Yaitu; sebaiknya bagi kalian para suami untuk mempertahankan para istri anda meskipun anda tidak menyukainya, karena yang demikian itu terdapat kebaikan yang banyak, di antaranya sebagai bentuk pengamalan dari perintah Allah, menerima wasiat-Nya yang mengandung kebahagiaan dunia akherat.
Memaksakan diri untuk mempertahankannya –meskipun ia tidak mencintainya- termasuk mujahadatus nafs (berjihad dengan dirinya sendiri) dan akhlak yang baik. Bisa jadi nantinya kebencian akan berubah sebagai rasa cinta seperti realita yang terjadi. Dan bisa jadi keduanya dikaruniai anak yang sholeh yang akan memberikan manfaat kepada kedua orang tuanya di dunia dan akhirat. Semua itu bisa terjadi kalau dia mempertahankannya tapi jika tidak ada sesuatu yang membahayakan.
Namun jika ternyata harus berpisah dan tidak mungkin dipertahankan lagi, maka mempertahankannya tidak lah menjadi suatu kewajiban. (Tafsir as Sa’di: 172).
Imam Muslim (1469) meriwayatkan dari Abu Hurairah –radhiyallahu ‘anhu- berkata: Rasulullah –shallallahu ‘alaihi wa sallam- bersabda:
( لَا يَفْرَكْ مُؤْمِنٌ مُؤْمِنَةً ، إِنْ كَرِهَ مِنْهَا خُلُقًا رَضِيَ مِنْهَا آخَرَ( .
“Tidaklah seorang mukmin laki-laki membenci mukmin perempuan, jika dia membencinya kareka akhlaknya maka dia akan menyetujuinya dari sisi yang lainnya”.
Imam Nawawi –rahimahullah- berkata:
“Bahwa sebaiknya hendaknya seorang suami tidak membencinya; karena jika dia mendapati akhlaknya yang dibenci, dia akan mendapatkan sisi akhlak yang lain yang diridhoinya, mungkin saja buruk akhlaknya tapi dia taat beragama, cantik, menjaga kehormatan dirinya, setia kepadanya atau yang lainnya”.
Kedua:
Jika misalnya rasa cinta di antara suami istri termasuk kewajiban satu sama lain dari keduanya, bahwa seorang suami harus mencintai istrinya dan mempunyai rasa ketergantungan kepadanya, maka dimana letak masalahnya di sini jika seorang laki-laki menikahi dua, tiga atau empat orang istri, kemudian dia mencintai mereka semuanya ?!
Apa yang menjadi halangan dalam masalah tersebut, mungkin karena pemikiran romantis dianggap hanya terjadi kepada sepasang suami istri, atau terjadi antara dua orang saja.

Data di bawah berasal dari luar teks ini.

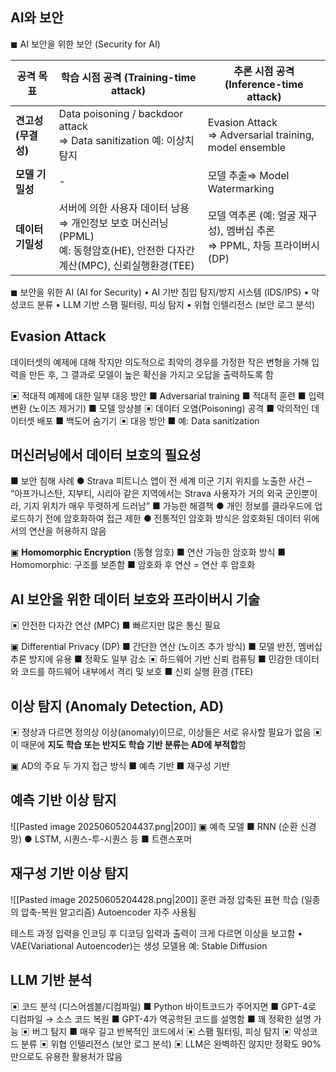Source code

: ## AI와 보안

◼ AI 보안을 위한 보안 (Security for AI)

| **공격 목표**     | **학습 시점 공격 (Training-time attack)**                                                     | **추론 시점 공격 (Inference-time attack)**                     |
| ------------- | --------------------------------------------------------------------------------------- | -------------------------------------------------------- |
| **견고성 (무결성)** | Data poisoning / backdoor attack<br>⇒ Data sanitization 예: 이상치 탐지                       | Evasion Attack<br>⇒ Adversarial training, model ensemble |
| **모델 기밀성**    | -                                                                                       | 모델 추출⇒ Model Watermarking                                |
| **데이터 기밀성**   | 서버에 의한 사용자 데이터 남용<br>⇒ 개인정보 보호 머신러닝 (PPML)<br>예: 동형암호(HE), 안전한 다자간 계산(MPC), 신뢰실행환경(TEE) | 모델 역추론 (예: 얼굴 재구성), 멤버십 추론<br>⇒ PPML, 차등 프라이버시(DP)       |
◼ 보안을 위한 AI (AI for Security)
	•	AI 기반 침입 탐지/방지 시스템 (IDS/IPS)
	•	악성코드 분류
	•	LLM 기반 스팸 필터링, 피싱 탐지
	•	위협 인텔리전스 (보안 로그 분석)

## **Evasion Attack**
데이터셋의 예제에 대해 작지만 의도적으로 최악의 경우를 가정한 작은 변형을 가해 입력을 만든 후, 그 결과로 모델이 높은 확신을 가지고 오답을 출력하도록 함

▣ 적대적 예제에 대한 일부 대응 방안
	■ Adversarial training
	■ 적대적 훈련
	■ 입력 변환 (노이즈 제거기)
	■ 모델 앙상블
▣ 데이터 오염(Poisoning) 공격
	■ 악의적인 데이터셋 배포
	■ 백도어 숨기기
▣ 대응 방안
	■ 예: Data sanitization

##  머신러닝에서 데이터 보호의 필요성
■ 보안 침해 사례
	● Strava 피트니스 앱이 전 세계 미군 기지 위치를 노출한 사건
		– “아프가니스탄, 지부티, 시리아 같은 지역에서는 Strava 사용자가 거의 외국 군인뿐이라, 기지 위치가 매우 뚜렷하게 드러남”
■ 가능한 해결책
	● 개인 정보를 클라우드에 업로드하기 전에 암호화하여 접근 제한
	● 전통적인 암호화 방식은 암호화된 데이터 위에서의 연산을 허용하지 않음

▣ **Homomorphic Encryption** (동형 암호)
	■ 연산 가능한 암호화 방식
	■ Homomorphic: 구조를 보존함
	■ 암호화 후 연산 = 연산 후 암호화
## AI 보안을 위한 데이터 보호와 프라이버시 기술

▣ 안전한 다자간 연산 (MPC)
■ 빠르지만 많은 통신 필요

▣ Differential Privacy (DP)
	■ 간단한 연산 (노이즈 추가 방식)
	■ 모델 반전, 멤버십 추론 방지에 유용
	■ 정확도 일부 감소
▣ 하드웨어 기반 신뢰 컴퓨팅
	■ 민감한 데이터와 코드를 하드웨어 내부에서 격리 및 보호
	■ 신뢰 실행 환경 (TEE)
## 이상 탐지 (**Anomaly Detection**, AD)

▣ 정상과 다르면 정의상 이상(anomaly)이므로,
이상들은 서로 유사할 필요가 없음
▣ 이 때문에 **지도 학습 또는 반지도 학습 기반 분류는 AD에 부적합**함

▣ AD의 주요 두 가지 접근 방식
■ 예측 기반
■ 재구성 기반
## 예측 기반 이상 탐지
![[Pasted image 20250605204437.png|200]]
▣ 예측 모델
■ RNN (순환 신경망)
● LSTM, 시퀀스-투-시퀀스 등
■ 트랜스포머
## 재구성 기반 이상 탐지
![[Pasted image 20250605204428.png|200]]
훈련 과정
압축된 표현 학습 (일종의 압축-복원 알고리즘)
Autoencoder 자주 사용됨

테스트 과정
입력을 인코딩 후 디코딩
입력과 출력이 크게 다르면
이상을 보고함
	•	VAE(Variational Autoencoder)는 생성 모델용
예: Stable Diffusion
## LLM 기반 분석

▣ 코드 분석 (디스어셈블/디컴파일)
	■ Python 바이트코드가 주어지면
	■ GPT-4로 디컴파일 → 소스 코드 복원
	■ GPT-4가 역공학된 코드를 설명함
	■ 꽤 정확한 설명 가능
▣ 버그 탐지
	■ 매우 길고 반복적인 코드에서
▣ 스팸 필터링, 피싱 탐지
▣ 악성코드 분류
▣ 위협 인텔리전스 (보안 로그 분석)
▣ LLM은 완벽하진 않지만
	정확도 90%만으로도 유용한 활용처가 많음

Maksudnya rasa cinta itu tidak bisa dibagi-bagi, seakan mereka menggambarkan bahwa kekasih itu seperti Tuhan, yang tidak menerima sekutu dalam beribadah kepada-Nya ?!!
Bukankah seseorang itu mencintai bapaknya, ibunya dan mencintai yang lainnya…., rasa cinta tersebut dari unsur yang sama, dan tidak menghalangi untuk mencintai mereka semua pada saat yang bersamaan. Dari sisi yang mana bahwa seorang laki-laki terhalangi untuk mencintai semua para istrinya ?!
Bukankah seorang laki-laki itu menyukai makanan ini dan makanan itu, mencintai ini dan itu, hal ini dalam masalah makanan yang mempunyai rasa yang berbeda dan aroma yang berbeda pula, lalu dia menyukai dan mencintai semuanya, apa yang menghalangi dari sisi akal dan syari’at untuk mencintai lebih dari satu istri pada waktu yang bersamaan ?!
Apa yang menjadikan rasa cinta seorang laki-laki kepada istrinya mempunyai keistimewaan yang tidak mengenal sekutu ?!
Dan hal itu kecuali rasa cinta untuk beribadah kepada Rabbul ‘Alamin ?!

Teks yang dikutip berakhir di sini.